(Assignment) All lines holding the word "Node" are to be copied from the records beneath.

(Task input)
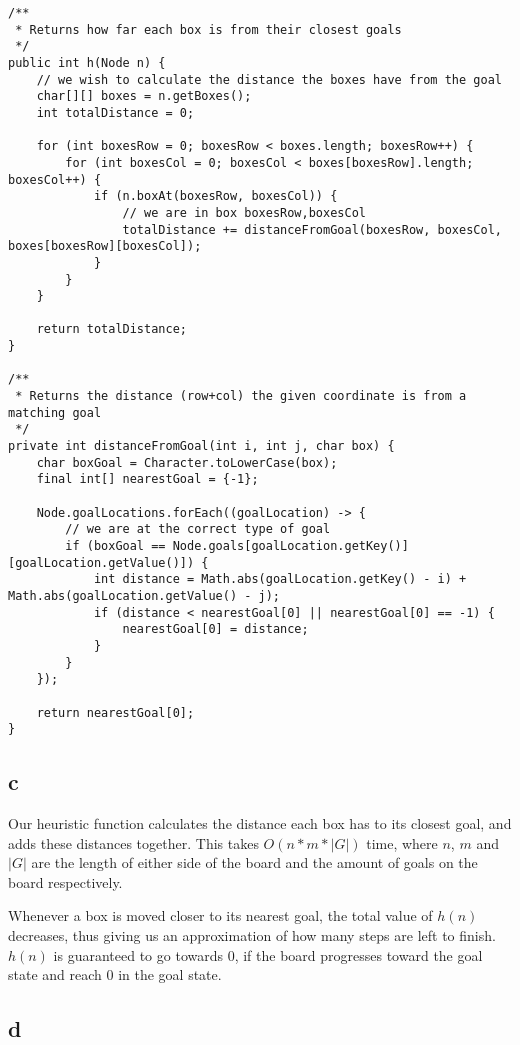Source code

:\documentclass[12pt]{article}
\begin{document}
\begin{lstlisting}
/**
 * Returns how far each box is from their closest goals
 */
public int h(Node n) {
    // we wish to calculate the distance the boxes have from the goal
    char[][] boxes = n.getBoxes();
    int totalDistance = 0;

    for (int boxesRow = 0; boxesRow < boxes.length; boxesRow++) {
        for (int boxesCol = 0; boxesCol < boxes[boxesRow].length; boxesCol++) {
            if (n.boxAt(boxesRow, boxesCol)) {
                // we are in box boxesRow,boxesCol
                totalDistance += distanceFromGoal(boxesRow, boxesCol, boxes[boxesRow][boxesCol]);
            }
        }
    }

    return totalDistance;
}

/**
 * Returns the distance (row+col) the given coordinate is from a matching goal
 */
private int distanceFromGoal(int i, int j, char box) {
    char boxGoal = Character.toLowerCase(box);
    final int[] nearestGoal = {-1};

    Node.goalLocations.forEach((goalLocation) -> {
        // we are at the correct type of goal
        if (boxGoal == Node.goals[goalLocation.getKey()][goalLocation.getValue()]) {
            int distance = Math.abs(goalLocation.getKey() - i) + Math.abs(goalLocation.getValue() - j);
            if (distance < nearestGoal[0] || nearestGoal[0] == -1) {
                nearestGoal[0] = distance;
            }
        }
    });

    return nearestGoal[0];
}
\end{lstlisting}

\subsection{c}
\label{sub:c}

Our heuristic function calculates the distance each box has to its closest goal, and adds these distances together. This takes $O(n*m*|G|)$ time, where $n$, $m$ and $|G|$ are the length of either side of the board and the amount of goals on the board respectively.

Whenever a box is moved closer to its nearest goal, the total value of $h(n)$ decreases, thus giving us an approximation of how many steps are left to finish. $h(n)$ is guaranteed to go towards 0, if the board progresses toward the goal state and reach 0 in the goal state.

\subsection{d}
\label{sub:d}
\end{document}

(Output for this task)
public int h(Node n) {
    Node.goalLocations.forEach((goalLocation) -> {
        if (boxGoal == Node.goals[goalLocation.getKey()][goalLocation.getValue()]) {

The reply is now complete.